EXTRACTED MATERIAL -
══════════════════════════════

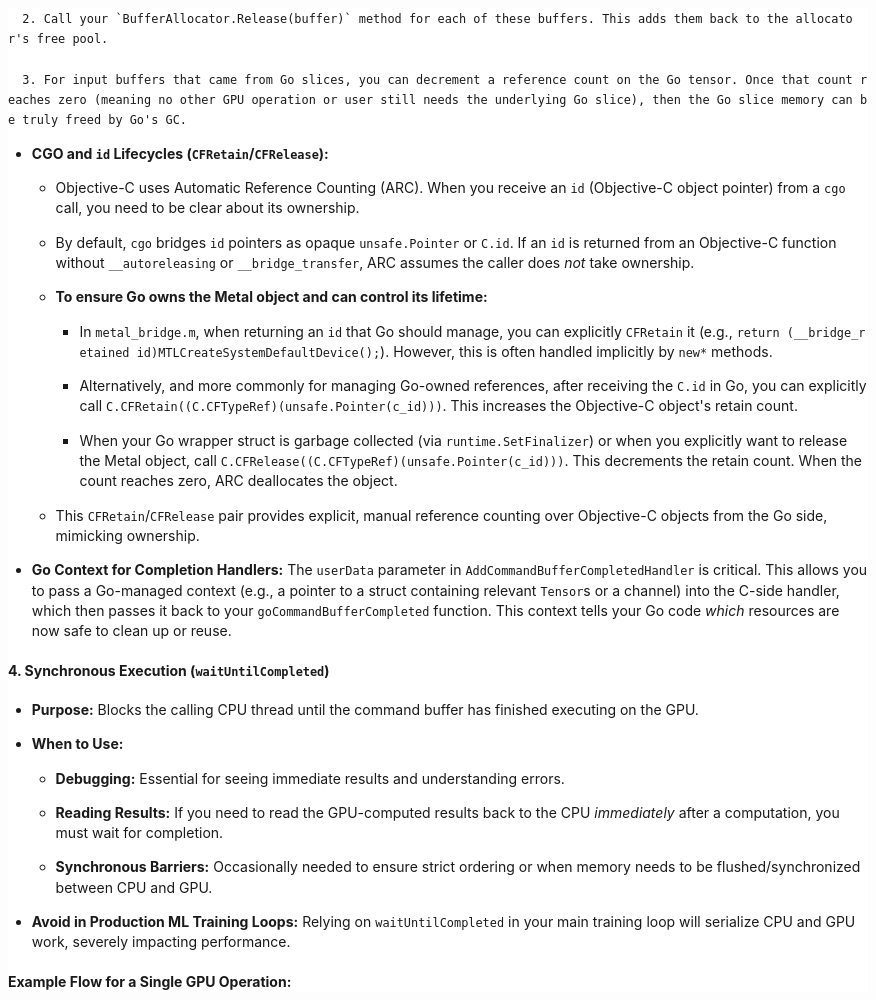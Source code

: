       2. Call your `BufferAllocator.Release(buffer)` method for each of these buffers. This adds them back to the allocator's free pool.

      3. For input buffers that came from Go slices, you can decrement a reference count on the Go tensor. Once that count reaches zero (meaning no other GPU operation or user still needs the underlying Go slice), then the Go slice memory can be truly freed by Go's GC.

  * **CGO and `id` Lifecycles (`CFRetain`/`CFRelease`):**

    * Objective-C uses Automatic Reference Counting (ARC). When you receive an `id` (Objective-C object pointer) from a `cgo` call, you need to be clear about its ownership.

    * By default, `cgo` bridges `id` pointers as opaque `unsafe.Pointer` or `C.id`. If an `id` is returned from an Objective-C function without `__autoreleasing` or `__bridge_transfer`, ARC assumes the caller does *not* take ownership.

    * **To ensure Go owns the Metal object and can control its lifetime:**

      * In `metal_bridge.m`, when returning an `id` that Go should manage, you can explicitly `CFRetain` it (e.g., `return (__bridge_retained id)MTLCreateSystemDefaultDevice();`). However, this is often handled implicitly by `new*` methods.

      * Alternatively, and more commonly for managing Go-owned references, after receiving the `C.id` in Go, you can explicitly call `C.CFRetain((C.CFTypeRef)(unsafe.Pointer(c_id)))`. This increases the Objective-C object's retain count.

      * When your Go wrapper struct is garbage collected (via `runtime.SetFinalizer`) or when you explicitly want to release the Metal object, call `C.CFRelease((C.CFTypeRef)(unsafe.Pointer(c_id)))`. This decrements the retain count. When the count reaches zero, ARC deallocates the object.

    * This `CFRetain`/`CFRelease` pair provides explicit, manual reference counting over Objective-C objects from the Go side, mimicking ownership.

  * **Go Context for Completion Handlers:** The `userData` parameter in `AddCommandBufferCompletedHandler` is critical. This allows you to pass a Go-managed context (e.g., a pointer to a struct containing relevant `Tensor`s or a channel) into the C-side handler, which then passes it back to your `goCommandBufferCompleted` function. This context tells your Go code *which* resources are now safe to clean up or reuse.

#### 4. Synchronous Execution (`waitUntilCompleted`)

* **Purpose:** Blocks the calling CPU thread until the command buffer has finished executing on the GPU.

* **When to Use:**

  * **Debugging:** Essential for seeing immediate results and understanding errors.

  * **Reading Results:** If you need to read the GPU-computed results back to the CPU *immediately* after a computation, you must wait for completion.

  * **Synchronous Barriers:** Occasionally needed to ensure strict ordering or when memory needs to be flushed/synchronized between CPU and GPU.

* **Avoid in Production ML Training Loops:** Relying on `waitUntilCompleted` in your main training loop will serialize CPU and GPU work, severely impacting performance.

#### Example Flow for a Single GPU Operation:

══════════════════════════════

WHAT TO DO - Repeat only the lines between the start of the data and the line with "control its lifetime:**", including those two lines, and skip the pictures.

SOLUTION FOR THIS TASK -
Source code

:       2. Call your `BufferAllocator.Release(buffer)` method for each of these buffers. This adds them back to the allocator's free pool.

      3. For input buffers that came from Go slices, you can decrement a reference count on the Go tensor. Once that count reaches zero (meaning no other GPU operation or user still needs the underlying Go slice), then the Go slice memory can be truly freed by Go's GC.

  * **CGO and `id` Lifecycles (`CFRetain`/`CFRelease`):**

    * Objective-C uses Automatic Reference Counting (ARC). When you receive an `id` (Objective-C object pointer) from a `cgo` call, you need to be clear about its ownership.

    * By default, `cgo` bridges `id` pointers as opaque `unsafe.Pointer` or `C.id`. If an `id` is returned from an Objective-C function without `__autoreleasing` or `__bridge_transfer`, ARC assumes the caller does *not* take ownership.

    * **To ensure Go owns the Metal object and can control its lifetime:**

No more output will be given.